=== Work request ===
The lines to copy are those in the records below that hold the word "input".

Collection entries
"""

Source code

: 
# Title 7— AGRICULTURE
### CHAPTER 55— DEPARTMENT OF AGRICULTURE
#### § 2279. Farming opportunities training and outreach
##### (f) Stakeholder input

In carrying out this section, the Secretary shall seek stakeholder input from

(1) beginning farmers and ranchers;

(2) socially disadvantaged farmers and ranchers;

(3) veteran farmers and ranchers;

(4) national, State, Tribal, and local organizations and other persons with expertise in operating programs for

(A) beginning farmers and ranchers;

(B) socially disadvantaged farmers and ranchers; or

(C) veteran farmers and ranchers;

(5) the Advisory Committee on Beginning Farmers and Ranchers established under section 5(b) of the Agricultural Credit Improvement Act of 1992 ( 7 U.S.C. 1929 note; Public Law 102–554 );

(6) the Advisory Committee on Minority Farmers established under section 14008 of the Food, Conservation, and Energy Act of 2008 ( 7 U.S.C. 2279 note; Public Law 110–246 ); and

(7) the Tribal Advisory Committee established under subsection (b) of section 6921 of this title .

"""
"""

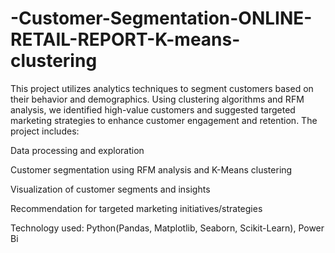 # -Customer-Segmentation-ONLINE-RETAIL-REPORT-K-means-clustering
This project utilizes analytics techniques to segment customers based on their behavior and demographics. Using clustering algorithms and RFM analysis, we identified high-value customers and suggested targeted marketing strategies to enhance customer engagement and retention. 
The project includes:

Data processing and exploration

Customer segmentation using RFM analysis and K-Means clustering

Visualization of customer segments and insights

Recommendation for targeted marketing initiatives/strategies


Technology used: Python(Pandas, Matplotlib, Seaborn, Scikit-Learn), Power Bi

"""

=== Result for this exercise ===
##### (f) Stakeholder input
In carrying out this section, the Secretary shall seek stakeholder input from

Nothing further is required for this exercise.